The answer must consist only of the lines in the records below from the line with "i love gato(se" to the line with "2. Open the", both included, copied word for word with every picture left out.

Stored data entries

━━━━━━

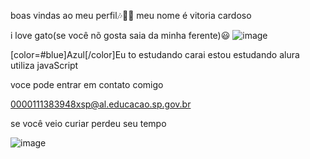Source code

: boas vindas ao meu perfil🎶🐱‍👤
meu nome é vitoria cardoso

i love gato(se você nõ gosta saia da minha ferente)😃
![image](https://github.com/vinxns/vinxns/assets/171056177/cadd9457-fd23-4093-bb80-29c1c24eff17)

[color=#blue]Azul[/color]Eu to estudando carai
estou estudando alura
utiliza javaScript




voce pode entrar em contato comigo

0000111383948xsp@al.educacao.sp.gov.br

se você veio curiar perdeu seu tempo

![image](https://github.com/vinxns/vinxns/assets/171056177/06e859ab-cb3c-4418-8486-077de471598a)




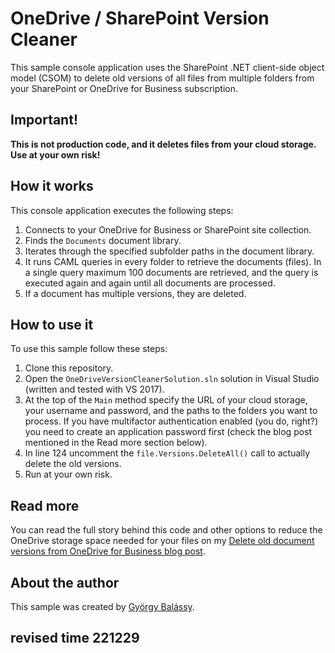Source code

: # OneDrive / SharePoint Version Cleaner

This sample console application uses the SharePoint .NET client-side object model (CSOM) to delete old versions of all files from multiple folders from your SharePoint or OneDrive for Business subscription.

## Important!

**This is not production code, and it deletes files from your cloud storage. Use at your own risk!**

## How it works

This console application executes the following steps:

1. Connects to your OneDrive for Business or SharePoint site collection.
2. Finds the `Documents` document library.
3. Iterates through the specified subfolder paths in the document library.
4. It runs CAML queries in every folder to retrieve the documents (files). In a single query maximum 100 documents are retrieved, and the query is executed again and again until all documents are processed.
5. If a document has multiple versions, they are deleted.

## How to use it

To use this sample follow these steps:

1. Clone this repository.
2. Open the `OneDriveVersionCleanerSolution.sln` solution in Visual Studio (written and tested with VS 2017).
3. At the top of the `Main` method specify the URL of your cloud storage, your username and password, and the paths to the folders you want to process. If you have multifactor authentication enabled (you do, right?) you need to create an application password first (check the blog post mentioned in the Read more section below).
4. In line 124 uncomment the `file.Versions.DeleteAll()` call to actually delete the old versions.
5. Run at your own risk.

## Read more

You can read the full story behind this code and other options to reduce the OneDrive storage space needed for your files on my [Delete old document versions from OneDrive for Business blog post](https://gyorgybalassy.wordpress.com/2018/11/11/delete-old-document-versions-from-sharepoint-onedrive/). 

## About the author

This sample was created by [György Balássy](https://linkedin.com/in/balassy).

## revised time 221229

━━━━━━

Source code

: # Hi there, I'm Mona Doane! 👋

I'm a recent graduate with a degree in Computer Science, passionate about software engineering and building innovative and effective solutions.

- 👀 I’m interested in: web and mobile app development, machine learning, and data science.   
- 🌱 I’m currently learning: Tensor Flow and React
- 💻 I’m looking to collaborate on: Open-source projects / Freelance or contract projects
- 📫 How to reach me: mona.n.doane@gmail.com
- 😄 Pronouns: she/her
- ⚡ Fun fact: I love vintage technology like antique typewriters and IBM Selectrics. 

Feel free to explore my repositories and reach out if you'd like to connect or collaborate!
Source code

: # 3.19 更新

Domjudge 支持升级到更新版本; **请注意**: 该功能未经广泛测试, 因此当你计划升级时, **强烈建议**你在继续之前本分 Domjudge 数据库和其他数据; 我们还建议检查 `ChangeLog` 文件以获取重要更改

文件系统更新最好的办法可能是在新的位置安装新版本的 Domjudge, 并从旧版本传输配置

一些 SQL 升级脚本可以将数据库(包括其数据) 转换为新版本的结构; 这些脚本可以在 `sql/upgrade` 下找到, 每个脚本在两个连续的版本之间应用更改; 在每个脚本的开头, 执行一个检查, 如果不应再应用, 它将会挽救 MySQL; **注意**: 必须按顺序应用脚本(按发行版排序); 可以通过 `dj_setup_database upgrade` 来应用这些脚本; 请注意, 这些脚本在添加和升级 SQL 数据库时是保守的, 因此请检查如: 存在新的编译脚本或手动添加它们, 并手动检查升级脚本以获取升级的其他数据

━━━━━━

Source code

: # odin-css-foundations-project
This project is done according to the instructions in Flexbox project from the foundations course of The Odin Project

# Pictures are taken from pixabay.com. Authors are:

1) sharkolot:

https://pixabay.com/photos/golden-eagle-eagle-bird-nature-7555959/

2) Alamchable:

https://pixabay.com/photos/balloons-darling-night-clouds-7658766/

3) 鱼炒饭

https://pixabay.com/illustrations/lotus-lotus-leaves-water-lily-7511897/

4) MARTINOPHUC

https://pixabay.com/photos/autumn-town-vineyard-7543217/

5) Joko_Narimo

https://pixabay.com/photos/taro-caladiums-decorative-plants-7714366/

━━━━━━

Exercise output:
i love gato(se você nõ gosta saia da minha ferente)😃
![image](https://github.com/vinxns/vinxns/assets/171056177/cadd9457-fd23-4093-bb80-29c1c24eff17)

[color=#blue]Azul[/color]Eu to estudando carai
estou estudando alura
utiliza javaScript




voce pode entrar em contato comigo

0000111383948xsp@al.educacao.sp.gov.br

se você veio curiar perdeu seu tempo

![image](https://github.com/vinxns/vinxns/assets/171056177/06e859ab-cb3c-4418-8486-077de471598a)




Source code

: # OneDrive / SharePoint Version Cleaner

This sample console application uses the SharePoint .NET client-side object model (CSOM) to delete old versions of all files from multiple folders from your SharePoint or OneDrive for Business subscription.

## Important!

**This is not production code, and it deletes files from your cloud storage. Use at your own risk!**

## How it works

This console application executes the following steps:

1. Connects to your OneDrive for Business or SharePoint site collection.
2. Finds the `Documents` document library.
3. Iterates through the specified subfolder paths in the document library.
4. It runs CAML queries in every folder to retrieve the documents (files). In a single query maximum 100 documents are retrieved, and the query is executed again and again until all documents are processed.
5. If a document has multiple versions, they are deleted.

## How to use it

To use this sample follow these steps:

1. Clone this repository.
2. Open the `OneDriveVersionCleanerSolution.sln` solution in Visual Studio (written and tested with VS 2017).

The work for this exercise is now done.